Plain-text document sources
===============

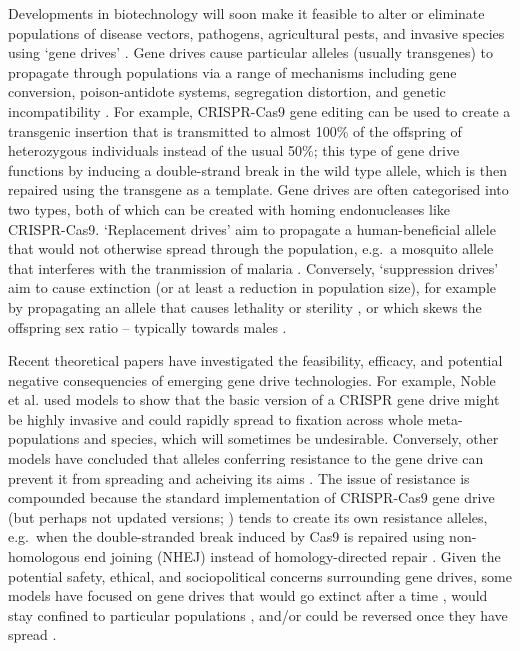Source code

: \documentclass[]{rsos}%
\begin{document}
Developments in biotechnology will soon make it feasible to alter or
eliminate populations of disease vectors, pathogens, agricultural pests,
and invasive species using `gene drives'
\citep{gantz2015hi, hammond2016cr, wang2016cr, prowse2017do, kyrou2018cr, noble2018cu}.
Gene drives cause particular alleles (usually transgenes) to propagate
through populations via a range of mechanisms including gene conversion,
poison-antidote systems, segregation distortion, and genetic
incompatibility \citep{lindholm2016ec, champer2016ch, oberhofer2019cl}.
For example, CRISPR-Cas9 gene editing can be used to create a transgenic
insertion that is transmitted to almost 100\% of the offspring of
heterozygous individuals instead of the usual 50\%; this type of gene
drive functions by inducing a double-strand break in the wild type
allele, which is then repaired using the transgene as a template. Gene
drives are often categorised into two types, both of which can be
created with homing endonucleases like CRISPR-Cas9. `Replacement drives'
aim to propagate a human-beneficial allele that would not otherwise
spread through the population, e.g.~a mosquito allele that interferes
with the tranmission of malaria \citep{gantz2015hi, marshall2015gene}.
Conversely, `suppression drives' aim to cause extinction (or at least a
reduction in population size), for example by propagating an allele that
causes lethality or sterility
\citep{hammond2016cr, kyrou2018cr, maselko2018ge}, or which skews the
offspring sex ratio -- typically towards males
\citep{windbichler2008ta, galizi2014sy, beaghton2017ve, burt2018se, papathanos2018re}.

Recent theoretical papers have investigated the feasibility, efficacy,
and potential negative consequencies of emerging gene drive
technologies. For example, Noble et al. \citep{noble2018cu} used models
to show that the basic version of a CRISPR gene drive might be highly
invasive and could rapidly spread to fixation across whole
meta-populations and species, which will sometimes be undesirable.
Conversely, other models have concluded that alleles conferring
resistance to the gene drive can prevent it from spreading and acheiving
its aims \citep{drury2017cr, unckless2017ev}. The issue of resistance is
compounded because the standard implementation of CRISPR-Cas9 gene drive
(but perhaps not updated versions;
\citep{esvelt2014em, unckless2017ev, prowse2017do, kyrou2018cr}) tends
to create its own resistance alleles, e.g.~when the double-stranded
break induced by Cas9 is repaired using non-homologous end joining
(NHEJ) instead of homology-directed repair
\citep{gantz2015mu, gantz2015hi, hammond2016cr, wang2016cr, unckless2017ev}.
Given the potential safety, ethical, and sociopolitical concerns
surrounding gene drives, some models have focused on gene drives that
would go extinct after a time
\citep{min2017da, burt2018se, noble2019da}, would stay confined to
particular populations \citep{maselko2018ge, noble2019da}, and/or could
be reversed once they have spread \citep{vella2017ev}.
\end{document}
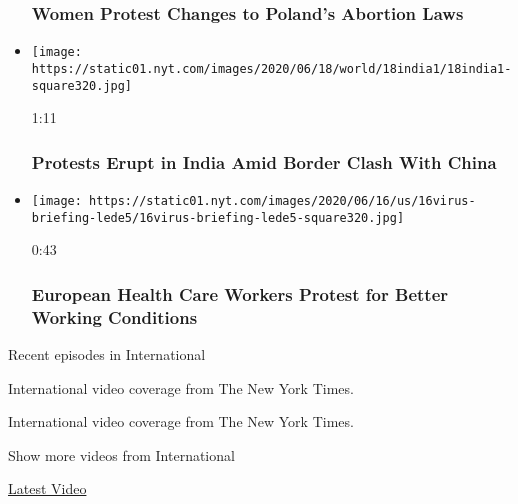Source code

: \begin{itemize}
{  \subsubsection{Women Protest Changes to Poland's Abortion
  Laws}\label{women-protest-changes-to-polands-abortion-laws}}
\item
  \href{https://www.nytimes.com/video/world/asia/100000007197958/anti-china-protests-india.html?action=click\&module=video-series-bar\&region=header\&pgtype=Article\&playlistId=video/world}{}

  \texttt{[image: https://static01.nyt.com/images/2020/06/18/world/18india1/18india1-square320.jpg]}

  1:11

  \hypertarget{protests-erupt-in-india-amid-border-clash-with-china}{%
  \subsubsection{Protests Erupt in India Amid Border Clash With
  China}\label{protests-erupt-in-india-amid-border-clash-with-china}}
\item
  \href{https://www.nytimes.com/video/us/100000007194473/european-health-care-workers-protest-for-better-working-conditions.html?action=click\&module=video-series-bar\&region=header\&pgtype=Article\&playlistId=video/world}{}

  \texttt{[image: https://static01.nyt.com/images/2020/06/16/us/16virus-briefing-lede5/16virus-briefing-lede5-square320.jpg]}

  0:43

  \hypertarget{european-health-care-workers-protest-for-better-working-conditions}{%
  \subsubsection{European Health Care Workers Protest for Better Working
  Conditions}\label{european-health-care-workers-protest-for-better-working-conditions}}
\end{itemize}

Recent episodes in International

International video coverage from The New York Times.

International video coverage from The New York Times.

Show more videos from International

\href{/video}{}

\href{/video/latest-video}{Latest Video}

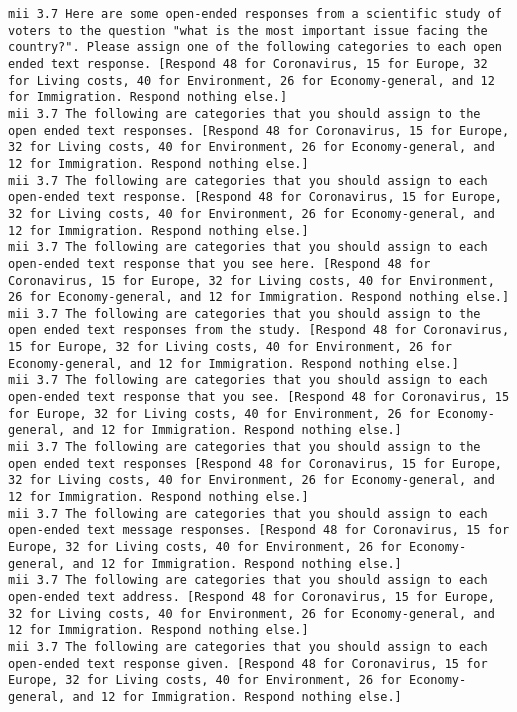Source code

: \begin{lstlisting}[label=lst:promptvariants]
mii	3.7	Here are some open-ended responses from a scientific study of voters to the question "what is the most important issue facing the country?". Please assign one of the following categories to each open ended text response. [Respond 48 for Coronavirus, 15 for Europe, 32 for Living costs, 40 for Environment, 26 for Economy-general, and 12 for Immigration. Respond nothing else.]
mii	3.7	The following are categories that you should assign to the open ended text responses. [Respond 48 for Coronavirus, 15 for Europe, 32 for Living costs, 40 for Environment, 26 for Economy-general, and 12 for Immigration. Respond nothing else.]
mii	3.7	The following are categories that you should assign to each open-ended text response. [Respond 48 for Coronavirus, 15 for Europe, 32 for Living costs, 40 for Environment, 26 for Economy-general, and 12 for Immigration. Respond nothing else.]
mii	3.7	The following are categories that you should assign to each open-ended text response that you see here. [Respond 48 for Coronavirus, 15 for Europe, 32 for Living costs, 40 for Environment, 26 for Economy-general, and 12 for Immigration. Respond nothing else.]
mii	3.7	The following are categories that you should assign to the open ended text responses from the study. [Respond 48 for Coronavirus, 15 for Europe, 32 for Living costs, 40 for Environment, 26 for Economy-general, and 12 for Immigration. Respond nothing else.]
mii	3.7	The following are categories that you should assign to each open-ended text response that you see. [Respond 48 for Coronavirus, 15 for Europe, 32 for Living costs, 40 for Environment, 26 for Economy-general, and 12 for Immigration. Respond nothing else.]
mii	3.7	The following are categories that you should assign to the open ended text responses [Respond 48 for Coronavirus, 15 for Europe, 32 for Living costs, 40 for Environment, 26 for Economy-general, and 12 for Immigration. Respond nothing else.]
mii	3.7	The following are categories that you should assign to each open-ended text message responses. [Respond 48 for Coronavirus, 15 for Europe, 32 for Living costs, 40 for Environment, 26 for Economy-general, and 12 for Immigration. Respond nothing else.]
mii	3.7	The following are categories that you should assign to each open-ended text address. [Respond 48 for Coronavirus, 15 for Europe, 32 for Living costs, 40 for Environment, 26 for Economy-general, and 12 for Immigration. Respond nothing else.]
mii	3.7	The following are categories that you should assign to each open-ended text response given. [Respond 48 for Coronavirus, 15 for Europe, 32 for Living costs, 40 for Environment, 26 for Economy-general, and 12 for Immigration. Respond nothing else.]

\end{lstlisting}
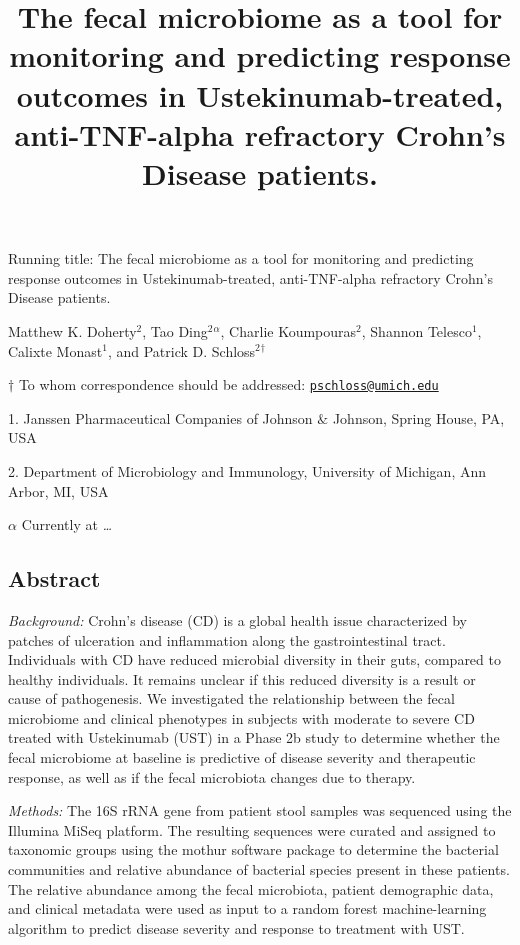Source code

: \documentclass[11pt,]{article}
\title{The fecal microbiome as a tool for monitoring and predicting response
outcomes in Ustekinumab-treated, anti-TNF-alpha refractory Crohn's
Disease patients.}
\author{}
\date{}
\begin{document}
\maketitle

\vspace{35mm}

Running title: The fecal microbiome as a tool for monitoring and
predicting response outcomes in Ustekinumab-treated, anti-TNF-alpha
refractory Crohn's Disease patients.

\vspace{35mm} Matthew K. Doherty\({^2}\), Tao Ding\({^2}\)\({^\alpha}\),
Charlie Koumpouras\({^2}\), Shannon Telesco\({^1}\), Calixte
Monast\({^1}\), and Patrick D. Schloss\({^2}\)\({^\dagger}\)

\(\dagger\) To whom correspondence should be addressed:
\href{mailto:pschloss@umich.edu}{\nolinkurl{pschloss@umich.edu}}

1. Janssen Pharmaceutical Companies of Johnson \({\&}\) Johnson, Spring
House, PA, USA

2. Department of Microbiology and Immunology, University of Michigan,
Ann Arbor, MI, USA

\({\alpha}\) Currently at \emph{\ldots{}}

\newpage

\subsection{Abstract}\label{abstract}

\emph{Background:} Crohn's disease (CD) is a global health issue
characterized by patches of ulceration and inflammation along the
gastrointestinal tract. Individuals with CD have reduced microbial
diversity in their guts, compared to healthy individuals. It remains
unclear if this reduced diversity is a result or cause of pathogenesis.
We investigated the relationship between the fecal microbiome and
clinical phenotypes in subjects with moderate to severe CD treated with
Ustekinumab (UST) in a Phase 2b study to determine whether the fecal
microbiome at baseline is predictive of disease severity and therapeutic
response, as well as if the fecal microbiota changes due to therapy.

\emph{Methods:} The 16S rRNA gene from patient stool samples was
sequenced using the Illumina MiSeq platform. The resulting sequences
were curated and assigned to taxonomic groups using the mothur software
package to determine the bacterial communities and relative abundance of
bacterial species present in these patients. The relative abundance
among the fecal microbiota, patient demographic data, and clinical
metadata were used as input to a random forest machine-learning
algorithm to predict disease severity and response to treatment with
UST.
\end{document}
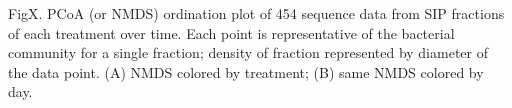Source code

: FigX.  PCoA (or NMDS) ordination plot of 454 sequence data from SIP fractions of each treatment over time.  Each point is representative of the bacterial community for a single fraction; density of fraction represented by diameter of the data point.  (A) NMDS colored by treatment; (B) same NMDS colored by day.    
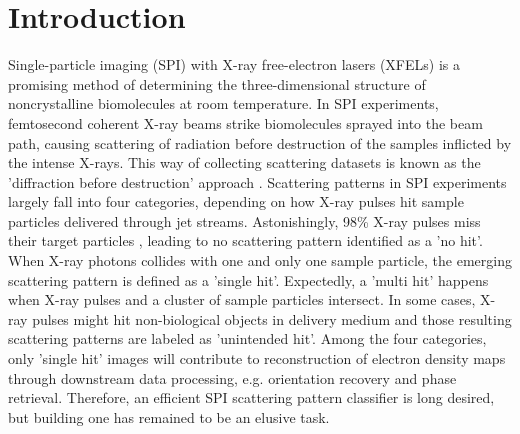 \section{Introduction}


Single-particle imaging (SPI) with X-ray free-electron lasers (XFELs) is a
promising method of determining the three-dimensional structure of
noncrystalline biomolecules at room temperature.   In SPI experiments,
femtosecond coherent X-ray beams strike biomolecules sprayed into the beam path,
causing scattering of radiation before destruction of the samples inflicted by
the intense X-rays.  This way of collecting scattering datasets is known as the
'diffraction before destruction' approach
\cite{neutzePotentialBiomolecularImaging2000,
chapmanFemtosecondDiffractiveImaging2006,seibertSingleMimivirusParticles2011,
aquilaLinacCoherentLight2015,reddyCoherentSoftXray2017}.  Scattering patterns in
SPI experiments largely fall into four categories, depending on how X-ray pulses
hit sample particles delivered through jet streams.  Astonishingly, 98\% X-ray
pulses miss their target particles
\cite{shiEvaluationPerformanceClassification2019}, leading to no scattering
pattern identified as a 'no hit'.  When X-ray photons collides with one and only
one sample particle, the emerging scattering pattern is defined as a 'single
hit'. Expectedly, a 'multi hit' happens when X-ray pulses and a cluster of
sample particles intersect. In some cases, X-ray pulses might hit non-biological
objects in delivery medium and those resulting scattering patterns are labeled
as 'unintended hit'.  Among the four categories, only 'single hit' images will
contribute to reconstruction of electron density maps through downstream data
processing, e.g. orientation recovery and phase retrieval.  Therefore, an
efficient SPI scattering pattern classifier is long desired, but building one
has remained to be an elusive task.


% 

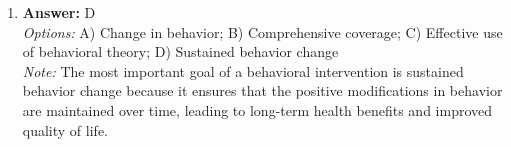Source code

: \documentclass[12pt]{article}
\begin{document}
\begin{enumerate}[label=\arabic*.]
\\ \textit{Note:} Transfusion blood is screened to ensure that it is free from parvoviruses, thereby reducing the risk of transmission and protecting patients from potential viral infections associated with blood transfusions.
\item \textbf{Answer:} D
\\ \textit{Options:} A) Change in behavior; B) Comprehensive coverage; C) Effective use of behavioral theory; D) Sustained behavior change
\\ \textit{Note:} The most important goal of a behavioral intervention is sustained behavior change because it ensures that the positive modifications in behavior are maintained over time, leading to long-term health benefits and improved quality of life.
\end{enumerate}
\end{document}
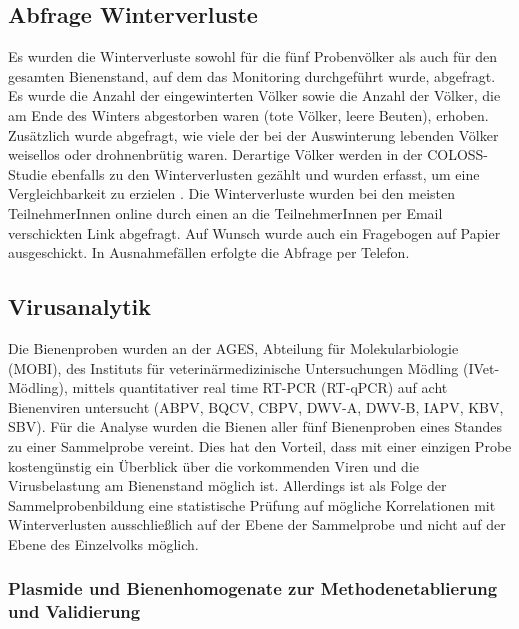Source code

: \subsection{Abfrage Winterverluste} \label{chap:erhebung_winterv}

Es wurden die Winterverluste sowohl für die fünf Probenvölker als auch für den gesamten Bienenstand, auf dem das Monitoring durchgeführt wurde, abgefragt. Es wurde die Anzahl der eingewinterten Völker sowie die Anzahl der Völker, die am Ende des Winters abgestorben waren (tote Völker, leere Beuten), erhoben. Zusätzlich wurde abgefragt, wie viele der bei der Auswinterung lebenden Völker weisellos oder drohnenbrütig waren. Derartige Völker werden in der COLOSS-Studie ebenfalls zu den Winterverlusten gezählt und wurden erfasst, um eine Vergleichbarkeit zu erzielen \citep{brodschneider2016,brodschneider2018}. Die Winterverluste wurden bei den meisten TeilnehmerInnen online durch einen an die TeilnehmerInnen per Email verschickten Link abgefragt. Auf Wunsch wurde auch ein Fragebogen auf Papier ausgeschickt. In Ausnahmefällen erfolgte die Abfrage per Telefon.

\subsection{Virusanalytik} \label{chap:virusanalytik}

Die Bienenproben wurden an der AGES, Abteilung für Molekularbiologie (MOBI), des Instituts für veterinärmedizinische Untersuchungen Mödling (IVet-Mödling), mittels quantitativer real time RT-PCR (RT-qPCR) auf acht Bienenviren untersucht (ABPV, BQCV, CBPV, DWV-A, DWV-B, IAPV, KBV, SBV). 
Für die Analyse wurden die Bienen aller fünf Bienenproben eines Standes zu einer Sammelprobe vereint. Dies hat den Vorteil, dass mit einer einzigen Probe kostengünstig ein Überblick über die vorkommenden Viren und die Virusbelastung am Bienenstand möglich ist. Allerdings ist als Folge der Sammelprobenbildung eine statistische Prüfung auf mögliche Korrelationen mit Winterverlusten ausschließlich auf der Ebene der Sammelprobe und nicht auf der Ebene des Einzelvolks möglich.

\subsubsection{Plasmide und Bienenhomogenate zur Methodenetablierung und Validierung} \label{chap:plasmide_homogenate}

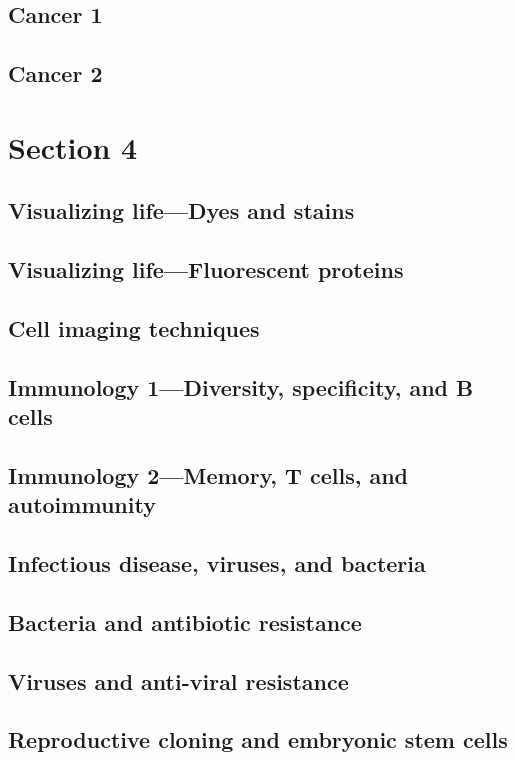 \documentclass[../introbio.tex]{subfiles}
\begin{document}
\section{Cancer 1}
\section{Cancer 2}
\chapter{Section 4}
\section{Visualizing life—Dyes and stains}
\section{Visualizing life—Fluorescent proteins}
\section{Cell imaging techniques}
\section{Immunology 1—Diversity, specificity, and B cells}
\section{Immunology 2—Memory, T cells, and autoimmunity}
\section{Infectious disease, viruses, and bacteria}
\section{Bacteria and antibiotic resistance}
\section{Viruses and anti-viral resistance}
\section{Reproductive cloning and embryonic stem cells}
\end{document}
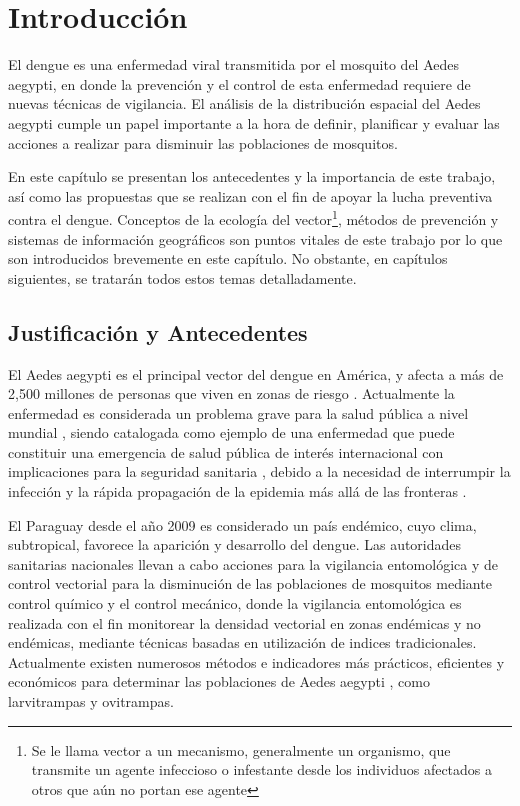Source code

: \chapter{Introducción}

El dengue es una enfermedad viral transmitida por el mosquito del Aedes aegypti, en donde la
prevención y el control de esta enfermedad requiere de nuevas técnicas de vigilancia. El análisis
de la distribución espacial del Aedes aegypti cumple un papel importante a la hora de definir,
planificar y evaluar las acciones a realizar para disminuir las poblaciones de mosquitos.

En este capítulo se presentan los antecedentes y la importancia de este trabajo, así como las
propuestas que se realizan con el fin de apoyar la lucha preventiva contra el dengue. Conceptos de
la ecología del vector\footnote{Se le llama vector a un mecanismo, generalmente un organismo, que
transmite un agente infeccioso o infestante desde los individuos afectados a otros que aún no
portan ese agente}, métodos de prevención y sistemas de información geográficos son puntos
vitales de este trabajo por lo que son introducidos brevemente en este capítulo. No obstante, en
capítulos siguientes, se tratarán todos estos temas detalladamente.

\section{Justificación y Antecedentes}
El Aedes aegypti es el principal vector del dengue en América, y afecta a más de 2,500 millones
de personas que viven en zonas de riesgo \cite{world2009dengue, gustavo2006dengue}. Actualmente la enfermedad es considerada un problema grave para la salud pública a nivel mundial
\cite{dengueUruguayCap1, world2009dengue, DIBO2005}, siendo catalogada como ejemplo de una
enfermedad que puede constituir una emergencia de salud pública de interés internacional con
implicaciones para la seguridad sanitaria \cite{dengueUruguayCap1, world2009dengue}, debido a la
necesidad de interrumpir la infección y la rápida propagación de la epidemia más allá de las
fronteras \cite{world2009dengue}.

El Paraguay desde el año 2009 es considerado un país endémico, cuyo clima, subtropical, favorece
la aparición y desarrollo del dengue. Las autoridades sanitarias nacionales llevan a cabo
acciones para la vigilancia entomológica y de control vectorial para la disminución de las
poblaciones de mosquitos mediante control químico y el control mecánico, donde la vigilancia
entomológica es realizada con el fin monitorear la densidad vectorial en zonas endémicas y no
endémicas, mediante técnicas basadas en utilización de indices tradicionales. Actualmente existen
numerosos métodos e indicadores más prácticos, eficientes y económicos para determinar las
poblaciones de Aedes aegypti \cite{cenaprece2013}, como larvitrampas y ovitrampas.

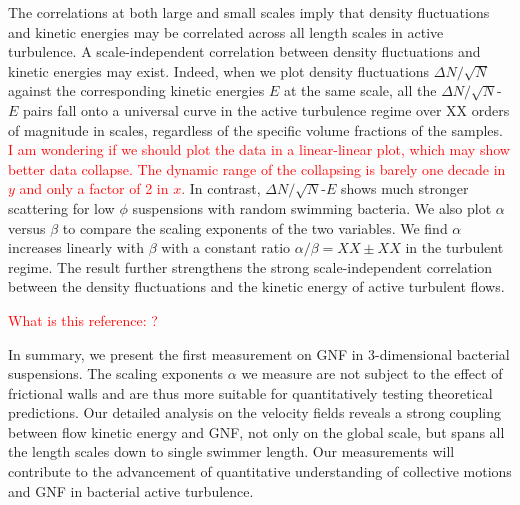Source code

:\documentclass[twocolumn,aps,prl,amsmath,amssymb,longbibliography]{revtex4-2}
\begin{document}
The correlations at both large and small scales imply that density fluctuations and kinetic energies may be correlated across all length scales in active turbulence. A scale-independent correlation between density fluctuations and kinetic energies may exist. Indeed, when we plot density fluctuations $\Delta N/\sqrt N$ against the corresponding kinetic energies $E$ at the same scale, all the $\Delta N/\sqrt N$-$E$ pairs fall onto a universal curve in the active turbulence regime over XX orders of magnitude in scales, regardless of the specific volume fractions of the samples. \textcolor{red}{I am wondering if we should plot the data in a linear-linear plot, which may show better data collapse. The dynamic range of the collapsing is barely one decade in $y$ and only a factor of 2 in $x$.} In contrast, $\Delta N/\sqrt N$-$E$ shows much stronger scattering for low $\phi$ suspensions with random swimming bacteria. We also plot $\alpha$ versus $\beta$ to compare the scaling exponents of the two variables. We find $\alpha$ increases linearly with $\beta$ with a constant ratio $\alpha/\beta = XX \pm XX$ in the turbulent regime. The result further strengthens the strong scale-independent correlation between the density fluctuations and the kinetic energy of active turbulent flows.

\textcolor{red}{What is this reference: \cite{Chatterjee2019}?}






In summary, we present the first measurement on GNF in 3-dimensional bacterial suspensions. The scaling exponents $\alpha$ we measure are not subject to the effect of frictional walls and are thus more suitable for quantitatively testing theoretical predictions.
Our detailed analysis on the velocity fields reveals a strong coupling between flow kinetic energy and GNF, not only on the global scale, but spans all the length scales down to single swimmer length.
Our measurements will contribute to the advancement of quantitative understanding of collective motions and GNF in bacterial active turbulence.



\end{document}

===============

WHAT THE TASK REQUIRES: Whenever a line in the preceding entries includes the word "models", count it, and state the total alone.

SOLUTION TO THIS EXERCISE: 3